Saturday, November 22, 2014

L'Homme Francais

What has me so smitten by French men? I was prepared to be knocked sideways by the much-touted beauty of the French woman, but no one warned me about the men. There is an intensity about them, a glittering fierceness to their dark eyes under dark, bushy brows, and to their proud Gallic features so sharply thrusting forward: the chiseled hawk-beaked nose, the lovely curve of the French man's ear in the nest of trimmed hair now gently mussed and little-boy-tousled. There's a Latin swashbuckle-y-ness to the French man, a swarthiness that exudes grace against all manly odds.

Of course I generalize, as I struggle to paint a composite picture of the quintessential French male. Let us call my French man "L'Homme". L'Homme rushes about with a slightly pained, slightly distracted expression, as if racing to a critical, life-changing, intellectually-stimulating destination. His air of self-absorbtion enrobes him like a force field. His knife-edged piercing glance locks eyes with me for a brief timeless moment, as if pleading for my emotional rescue. If only.

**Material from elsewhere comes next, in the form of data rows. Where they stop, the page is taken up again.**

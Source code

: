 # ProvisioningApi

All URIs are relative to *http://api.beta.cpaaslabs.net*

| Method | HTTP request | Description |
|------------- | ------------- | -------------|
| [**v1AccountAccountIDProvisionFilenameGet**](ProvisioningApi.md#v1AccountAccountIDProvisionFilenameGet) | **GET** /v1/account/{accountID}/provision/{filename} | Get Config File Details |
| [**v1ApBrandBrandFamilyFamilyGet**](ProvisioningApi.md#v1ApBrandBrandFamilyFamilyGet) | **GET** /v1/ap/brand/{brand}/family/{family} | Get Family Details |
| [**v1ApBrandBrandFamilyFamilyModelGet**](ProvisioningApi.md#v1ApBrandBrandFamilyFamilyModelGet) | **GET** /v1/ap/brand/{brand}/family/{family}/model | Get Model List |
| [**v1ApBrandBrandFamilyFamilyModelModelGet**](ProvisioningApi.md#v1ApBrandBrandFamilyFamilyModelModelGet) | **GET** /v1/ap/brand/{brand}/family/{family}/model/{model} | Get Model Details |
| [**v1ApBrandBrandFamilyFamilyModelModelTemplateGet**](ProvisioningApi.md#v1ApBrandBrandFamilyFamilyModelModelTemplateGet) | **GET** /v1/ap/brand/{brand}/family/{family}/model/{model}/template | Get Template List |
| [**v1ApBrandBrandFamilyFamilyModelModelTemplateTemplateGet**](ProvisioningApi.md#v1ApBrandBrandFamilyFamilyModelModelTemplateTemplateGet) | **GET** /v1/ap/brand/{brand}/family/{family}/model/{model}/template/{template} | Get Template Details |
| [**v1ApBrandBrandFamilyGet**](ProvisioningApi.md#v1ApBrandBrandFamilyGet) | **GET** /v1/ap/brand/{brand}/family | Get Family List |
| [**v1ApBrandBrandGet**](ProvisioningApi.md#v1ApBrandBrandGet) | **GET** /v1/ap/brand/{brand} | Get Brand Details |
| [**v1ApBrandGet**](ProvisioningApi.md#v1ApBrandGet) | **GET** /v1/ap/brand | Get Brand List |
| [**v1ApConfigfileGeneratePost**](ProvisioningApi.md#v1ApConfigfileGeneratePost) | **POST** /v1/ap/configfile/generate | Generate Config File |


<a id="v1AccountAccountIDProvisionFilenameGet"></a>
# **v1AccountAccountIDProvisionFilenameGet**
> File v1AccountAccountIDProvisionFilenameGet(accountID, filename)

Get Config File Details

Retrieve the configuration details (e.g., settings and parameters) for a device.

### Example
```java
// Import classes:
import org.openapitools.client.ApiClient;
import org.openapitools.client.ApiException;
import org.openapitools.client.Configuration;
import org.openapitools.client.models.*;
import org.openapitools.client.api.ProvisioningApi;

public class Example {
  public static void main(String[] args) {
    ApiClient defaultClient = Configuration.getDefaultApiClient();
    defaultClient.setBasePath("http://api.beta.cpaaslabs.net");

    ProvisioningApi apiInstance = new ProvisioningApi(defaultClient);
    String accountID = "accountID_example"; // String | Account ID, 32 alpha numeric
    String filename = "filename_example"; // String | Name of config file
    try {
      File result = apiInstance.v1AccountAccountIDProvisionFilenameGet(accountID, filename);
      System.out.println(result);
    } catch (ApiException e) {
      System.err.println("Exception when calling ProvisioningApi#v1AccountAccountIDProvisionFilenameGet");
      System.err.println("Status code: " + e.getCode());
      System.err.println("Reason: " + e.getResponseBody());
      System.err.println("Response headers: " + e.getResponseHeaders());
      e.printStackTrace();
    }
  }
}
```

I like to think L'Homme has just left an obligatory weekly dejeuner avec his chere maman at the local brasserie, but is now late to return to the set of the movie he is directing. Hence the graceful hurrying, the crisp clack of his finely hobbed heels on the ancient avenue. His leading lady (think Brigit Bardot--impossibly more beautiful than the woman he wrote the script for: think Sophie Marceau) is likely to storm off the set in a pique feminine if he is a moment late. His script is a work of endless poetic dialogue, charting the initial swirling up (think Paris along the blooming banks of the Seine, followed by steamy boudoir scenes, white curtains billowing, followed by endless cups of cafe and cigarettes) and then the inevitable spiraling downward trajectory (think slanting-sideways rain on the Rue de Lutece, Sophie's tragique French tears as she twists her arm from his grasp, and runs at a fast clip in heels on cobblestones, away, away) of a transcendent-yet-lust-based love, a love-to-end-all-loves. He fervently believes that if he could just finish this clef de roman, he would win his Sophie Marceau away from her husband (think Jean-Paul Belmondo) a second and final time, and back into his 1000 thread count, pillow-hair-tossing bed.

Or so I'd like to think when I pass your Average Joe ou Jacques on the street. Oh, and they have nice calves, too, but that must wait for another post.